Problem to work on
Transcribe exactly each line of the entries, from the opening line to the line with "относительно $\sigma$-алгебры, порождённой", with both of those lines included.

Source records

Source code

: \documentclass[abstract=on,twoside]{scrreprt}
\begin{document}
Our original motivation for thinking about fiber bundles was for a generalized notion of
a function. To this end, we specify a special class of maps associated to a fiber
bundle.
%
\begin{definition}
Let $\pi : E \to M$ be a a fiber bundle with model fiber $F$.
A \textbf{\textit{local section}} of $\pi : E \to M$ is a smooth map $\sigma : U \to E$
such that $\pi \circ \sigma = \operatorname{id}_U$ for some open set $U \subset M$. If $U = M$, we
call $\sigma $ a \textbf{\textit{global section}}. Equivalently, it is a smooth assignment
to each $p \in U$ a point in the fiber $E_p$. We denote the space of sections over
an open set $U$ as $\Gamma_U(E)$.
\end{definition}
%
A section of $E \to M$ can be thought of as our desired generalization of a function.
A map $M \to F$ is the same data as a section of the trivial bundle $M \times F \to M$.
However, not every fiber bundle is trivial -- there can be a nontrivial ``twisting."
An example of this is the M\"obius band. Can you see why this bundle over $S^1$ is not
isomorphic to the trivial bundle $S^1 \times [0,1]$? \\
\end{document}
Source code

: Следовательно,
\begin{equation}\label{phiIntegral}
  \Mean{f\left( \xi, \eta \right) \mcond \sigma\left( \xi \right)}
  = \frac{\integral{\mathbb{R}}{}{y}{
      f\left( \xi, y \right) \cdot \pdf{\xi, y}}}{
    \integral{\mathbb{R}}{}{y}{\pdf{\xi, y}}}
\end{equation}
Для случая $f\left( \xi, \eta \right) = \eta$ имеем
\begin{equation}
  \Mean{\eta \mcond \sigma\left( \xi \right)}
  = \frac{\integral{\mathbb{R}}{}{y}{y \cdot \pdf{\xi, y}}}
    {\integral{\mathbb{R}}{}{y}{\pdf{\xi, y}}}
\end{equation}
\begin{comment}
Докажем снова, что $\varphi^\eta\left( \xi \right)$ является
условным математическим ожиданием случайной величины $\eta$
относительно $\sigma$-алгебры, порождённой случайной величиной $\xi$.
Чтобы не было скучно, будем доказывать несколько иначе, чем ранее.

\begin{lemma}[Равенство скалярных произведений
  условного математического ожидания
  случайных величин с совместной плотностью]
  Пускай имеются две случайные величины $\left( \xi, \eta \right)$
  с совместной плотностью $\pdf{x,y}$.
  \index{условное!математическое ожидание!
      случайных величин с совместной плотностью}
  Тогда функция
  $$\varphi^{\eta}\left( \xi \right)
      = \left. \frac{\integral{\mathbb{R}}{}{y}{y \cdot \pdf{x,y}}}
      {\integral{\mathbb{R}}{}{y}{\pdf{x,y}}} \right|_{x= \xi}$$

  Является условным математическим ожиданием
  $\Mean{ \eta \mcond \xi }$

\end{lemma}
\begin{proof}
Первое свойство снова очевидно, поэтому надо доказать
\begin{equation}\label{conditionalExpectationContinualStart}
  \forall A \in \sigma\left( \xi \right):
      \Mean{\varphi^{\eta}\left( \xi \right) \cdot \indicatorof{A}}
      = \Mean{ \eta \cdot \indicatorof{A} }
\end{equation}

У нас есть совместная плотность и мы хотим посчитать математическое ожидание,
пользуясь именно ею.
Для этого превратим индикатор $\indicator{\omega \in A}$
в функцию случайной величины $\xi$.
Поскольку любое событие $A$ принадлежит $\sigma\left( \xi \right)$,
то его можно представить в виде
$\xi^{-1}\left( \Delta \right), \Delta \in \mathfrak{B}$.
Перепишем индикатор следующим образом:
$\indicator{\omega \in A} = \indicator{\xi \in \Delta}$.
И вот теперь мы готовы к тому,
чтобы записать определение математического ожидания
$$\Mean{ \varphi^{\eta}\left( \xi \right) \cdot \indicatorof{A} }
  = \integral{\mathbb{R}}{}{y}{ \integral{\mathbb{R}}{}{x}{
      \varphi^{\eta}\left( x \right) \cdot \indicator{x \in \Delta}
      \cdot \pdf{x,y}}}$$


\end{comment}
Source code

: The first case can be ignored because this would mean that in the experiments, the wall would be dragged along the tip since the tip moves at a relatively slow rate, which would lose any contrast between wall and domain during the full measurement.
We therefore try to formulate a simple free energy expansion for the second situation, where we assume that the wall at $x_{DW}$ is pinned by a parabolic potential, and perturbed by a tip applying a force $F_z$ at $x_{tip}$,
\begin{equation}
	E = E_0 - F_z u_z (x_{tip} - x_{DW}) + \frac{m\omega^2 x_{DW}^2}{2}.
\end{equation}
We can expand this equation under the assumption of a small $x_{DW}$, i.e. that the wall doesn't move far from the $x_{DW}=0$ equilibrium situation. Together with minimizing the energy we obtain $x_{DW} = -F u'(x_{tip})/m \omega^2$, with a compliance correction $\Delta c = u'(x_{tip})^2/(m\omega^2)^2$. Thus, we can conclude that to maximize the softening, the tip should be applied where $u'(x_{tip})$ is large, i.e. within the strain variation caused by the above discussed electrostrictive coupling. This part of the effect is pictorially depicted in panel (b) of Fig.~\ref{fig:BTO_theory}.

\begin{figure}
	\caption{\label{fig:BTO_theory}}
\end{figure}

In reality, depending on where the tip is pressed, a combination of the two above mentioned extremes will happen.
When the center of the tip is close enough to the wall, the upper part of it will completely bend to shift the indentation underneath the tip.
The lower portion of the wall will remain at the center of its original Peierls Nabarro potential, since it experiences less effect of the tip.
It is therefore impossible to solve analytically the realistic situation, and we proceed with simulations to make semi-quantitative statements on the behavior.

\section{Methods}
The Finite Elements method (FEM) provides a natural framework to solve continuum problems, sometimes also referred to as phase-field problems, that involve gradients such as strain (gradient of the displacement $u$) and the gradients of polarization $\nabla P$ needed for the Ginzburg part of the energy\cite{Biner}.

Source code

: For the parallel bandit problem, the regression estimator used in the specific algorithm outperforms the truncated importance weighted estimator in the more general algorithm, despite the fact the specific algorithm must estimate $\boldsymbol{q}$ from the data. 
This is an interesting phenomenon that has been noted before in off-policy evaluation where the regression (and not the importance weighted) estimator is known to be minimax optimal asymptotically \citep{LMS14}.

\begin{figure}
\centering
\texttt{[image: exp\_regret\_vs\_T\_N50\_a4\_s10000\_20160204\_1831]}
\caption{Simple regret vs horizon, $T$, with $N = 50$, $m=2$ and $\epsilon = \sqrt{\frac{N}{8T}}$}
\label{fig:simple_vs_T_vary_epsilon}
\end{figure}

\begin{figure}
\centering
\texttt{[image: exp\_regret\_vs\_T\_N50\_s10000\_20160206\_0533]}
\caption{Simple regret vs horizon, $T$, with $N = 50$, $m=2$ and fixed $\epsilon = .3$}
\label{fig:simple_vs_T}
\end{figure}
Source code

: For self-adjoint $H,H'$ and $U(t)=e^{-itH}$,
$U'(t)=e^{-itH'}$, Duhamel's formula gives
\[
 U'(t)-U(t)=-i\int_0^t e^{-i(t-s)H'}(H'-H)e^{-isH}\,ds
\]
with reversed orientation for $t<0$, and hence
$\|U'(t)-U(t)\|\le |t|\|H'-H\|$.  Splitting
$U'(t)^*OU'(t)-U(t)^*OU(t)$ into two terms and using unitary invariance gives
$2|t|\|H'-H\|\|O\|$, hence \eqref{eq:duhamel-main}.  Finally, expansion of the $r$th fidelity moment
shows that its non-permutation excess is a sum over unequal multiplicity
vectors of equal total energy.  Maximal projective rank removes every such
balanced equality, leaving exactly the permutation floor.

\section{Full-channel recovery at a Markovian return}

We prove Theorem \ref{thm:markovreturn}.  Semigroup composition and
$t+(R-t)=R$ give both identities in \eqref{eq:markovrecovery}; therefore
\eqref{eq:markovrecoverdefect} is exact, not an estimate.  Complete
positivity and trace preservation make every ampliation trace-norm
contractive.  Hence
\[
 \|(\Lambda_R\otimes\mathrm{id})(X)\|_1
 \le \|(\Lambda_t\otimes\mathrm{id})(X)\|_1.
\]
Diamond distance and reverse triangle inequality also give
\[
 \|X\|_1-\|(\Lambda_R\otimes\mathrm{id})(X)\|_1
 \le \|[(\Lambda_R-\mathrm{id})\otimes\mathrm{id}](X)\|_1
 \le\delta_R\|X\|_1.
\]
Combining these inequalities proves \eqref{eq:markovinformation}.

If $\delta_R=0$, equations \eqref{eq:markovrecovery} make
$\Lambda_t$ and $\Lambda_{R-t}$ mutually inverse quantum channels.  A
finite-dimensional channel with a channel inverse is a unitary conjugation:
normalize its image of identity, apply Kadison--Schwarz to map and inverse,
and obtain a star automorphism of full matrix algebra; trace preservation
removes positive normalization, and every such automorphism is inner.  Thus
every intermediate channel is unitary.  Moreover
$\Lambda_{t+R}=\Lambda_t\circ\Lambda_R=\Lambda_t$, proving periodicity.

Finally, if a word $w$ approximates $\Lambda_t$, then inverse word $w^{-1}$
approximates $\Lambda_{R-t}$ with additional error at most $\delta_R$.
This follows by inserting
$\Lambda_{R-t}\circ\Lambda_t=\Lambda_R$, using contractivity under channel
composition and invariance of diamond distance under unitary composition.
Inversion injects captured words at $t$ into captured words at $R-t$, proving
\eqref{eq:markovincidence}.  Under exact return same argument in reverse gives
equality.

Solution
Source code

: \documentclass[abstract=on,twoside]{scrreprt}
\begin{document}
Our original motivation for thinking about fiber bundles was for a generalized notion of
a function. To this end, we specify a special class of maps associated to a fiber
bundle.
%
\begin{definition}
Let $\pi : E \to M$ be a a fiber bundle with model fiber $F$.
A \textbf{\textit{local section}} of $\pi : E \to M$ is a smooth map $\sigma : U \to E$
such that $\pi \circ \sigma = \operatorname{id}_U$ for some open set $U \subset M$. If $U = M$, we
call $\sigma $ a \textbf{\textit{global section}}. Equivalently, it is a smooth assignment
to each $p \in U$ a point in the fiber $E_p$. We denote the space of sections over
an open set $U$ as $\Gamma_U(E)$.
\end{definition}
%
A section of $E \to M$ can be thought of as our desired generalization of a function.
A map $M \to F$ is the same data as a section of the trivial bundle $M \times F \to M$.
However, not every fiber bundle is trivial -- there can be a nontrivial ``twisting."
An example of this is the M\"obius band. Can you see why this bundle over $S^1$ is not
isomorphic to the trivial bundle $S^1 \times [0,1]$? \\
\end{document}
Source code

: Следовательно,
\begin{equation}\label{phiIntegral}
  \Mean{f\left( \xi, \eta \right) \mcond \sigma\left( \xi \right)}
  = \frac{\integral{\mathbb{R}}{}{y}{
      f\left( \xi, y \right) \cdot \pdf{\xi, y}}}{
    \integral{\mathbb{R}}{}{y}{\pdf{\xi, y}}}
\end{equation}
Для случая $f\left( \xi, \eta \right) = \eta$ имеем
\begin{equation}
  \Mean{\eta \mcond \sigma\left( \xi \right)}
  = \frac{\integral{\mathbb{R}}{}{y}{y \cdot \pdf{\xi, y}}}
    {\integral{\mathbb{R}}{}{y}{\pdf{\xi, y}}}
\end{equation}
\begin{comment}
Докажем снова, что $\varphi^\eta\left( \xi \right)$ является
условным математическим ожиданием случайной величины $\eta$
относительно $\sigma$-алгебры, порождённой случайной величиной $\xi$.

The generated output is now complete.